╔══

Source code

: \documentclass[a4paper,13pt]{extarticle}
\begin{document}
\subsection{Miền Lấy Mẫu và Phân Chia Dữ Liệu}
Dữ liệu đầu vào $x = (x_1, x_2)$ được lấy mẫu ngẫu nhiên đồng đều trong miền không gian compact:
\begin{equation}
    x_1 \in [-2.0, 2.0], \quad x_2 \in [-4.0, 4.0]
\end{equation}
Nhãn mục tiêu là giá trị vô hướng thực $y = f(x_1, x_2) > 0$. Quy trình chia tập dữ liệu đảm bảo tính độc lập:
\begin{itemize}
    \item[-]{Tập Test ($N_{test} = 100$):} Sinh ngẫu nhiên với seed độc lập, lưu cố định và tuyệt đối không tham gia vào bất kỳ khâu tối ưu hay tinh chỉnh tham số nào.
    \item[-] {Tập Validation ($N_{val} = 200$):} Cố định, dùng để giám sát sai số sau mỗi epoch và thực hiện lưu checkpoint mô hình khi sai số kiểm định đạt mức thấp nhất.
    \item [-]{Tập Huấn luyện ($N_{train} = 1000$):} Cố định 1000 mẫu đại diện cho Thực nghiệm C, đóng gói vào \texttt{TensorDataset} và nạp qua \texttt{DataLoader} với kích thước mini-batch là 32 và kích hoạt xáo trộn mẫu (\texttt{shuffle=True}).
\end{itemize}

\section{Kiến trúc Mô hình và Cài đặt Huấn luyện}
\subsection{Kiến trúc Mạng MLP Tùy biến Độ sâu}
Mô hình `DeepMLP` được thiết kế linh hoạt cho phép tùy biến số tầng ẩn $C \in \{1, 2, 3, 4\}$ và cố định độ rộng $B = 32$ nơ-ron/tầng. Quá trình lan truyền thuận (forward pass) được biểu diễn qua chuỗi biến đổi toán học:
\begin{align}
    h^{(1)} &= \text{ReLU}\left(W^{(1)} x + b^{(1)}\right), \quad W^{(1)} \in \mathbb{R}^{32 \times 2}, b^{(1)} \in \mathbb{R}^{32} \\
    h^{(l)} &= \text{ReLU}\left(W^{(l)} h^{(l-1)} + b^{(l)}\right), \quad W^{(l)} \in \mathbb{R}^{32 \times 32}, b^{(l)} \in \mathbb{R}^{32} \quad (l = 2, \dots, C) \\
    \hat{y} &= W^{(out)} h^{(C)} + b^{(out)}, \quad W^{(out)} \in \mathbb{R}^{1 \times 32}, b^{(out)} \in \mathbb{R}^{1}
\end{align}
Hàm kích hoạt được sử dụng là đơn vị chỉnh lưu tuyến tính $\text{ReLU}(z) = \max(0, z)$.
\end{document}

╚══

## Exercise details
The listing above has to be repeated exactly, down to the last line.

## Exercise response
Source code

: \documentclass[a4paper,13pt]{extarticle}
\begin{document}
\subsection{Miền Lấy Mẫu và Phân Chia Dữ Liệu}
Dữ liệu đầu vào $x = (x_1, x_2)$ được lấy mẫu ngẫu nhiên đồng đều trong miền không gian compact:
\begin{equation}
    x_1 \in [-2.0, 2.0], \quad x_2 \in [-4.0, 4.0]
\end{equation}
Nhãn mục tiêu là giá trị vô hướng thực $y = f(x_1, x_2) > 0$. Quy trình chia tập dữ liệu đảm bảo tính độc lập:
\begin{itemize}
    \item[-]{Tập Test ($N_{test} = 100$):} Sinh ngẫu nhiên với seed độc lập, lưu cố định và tuyệt đối không tham gia vào bất kỳ khâu tối ưu hay tinh chỉnh tham số nào.
    \item[-] {Tập Validation ($N_{val} = 200$):} Cố định, dùng để giám sát sai số sau mỗi epoch và thực hiện lưu checkpoint mô hình khi sai số kiểm định đạt mức thấp nhất.
    \item [-]{Tập Huấn luyện ($N_{train} = 1000$):} Cố định 1000 mẫu đại diện cho Thực nghiệm C, đóng gói vào \texttt{TensorDataset} và nạp qua \texttt{DataLoader} với kích thước mini-batch là 32 và kích hoạt xáo trộn mẫu (\texttt{shuffle=True}).
\end{itemize}

\section{Kiến trúc Mô hình và Cài đặt Huấn luyện}
\subsection{Kiến trúc Mạng MLP Tùy biến Độ sâu}
Mô hình `DeepMLP` được thiết kế linh hoạt cho phép tùy biến số tầng ẩn $C \in \{1, 2, 3, 4\}$ và cố định độ rộng $B = 32$ nơ-ron/tầng. Quá trình lan truyền thuận (forward pass) được biểu diễn qua chuỗi biến đổi toán học:
\begin{align}
    h^{(1)} &= \text{ReLU}\left(W^{(1)} x + b^{(1)}\right), \quad W^{(1)} \in \mathbb{R}^{32 \times 2}, b^{(1)} \in \mathbb{R}^{32} \\
    h^{(l)} &= \text{ReLU}\left(W^{(l)} h^{(l-1)} + b^{(l)}\right), \quad W^{(l)} \in \mathbb{R}^{32 \times 32}, b^{(l)} \in \mathbb{R}^{32} \quad (l = 2, \dots, C) \\
    \hat{y} &= W^{(out)} h^{(C)} + b^{(out)}, \quad W^{(out)} \in \mathbb{R}^{1 \times 32}, b^{(out)} \in \mathbb{R}^{1}
\end{align}
Hàm kích hoạt được sử dụng là đơn vị chỉnh lưu tuyến tính $\text{ReLU}(z) = \max(0, z)$.
\end{document}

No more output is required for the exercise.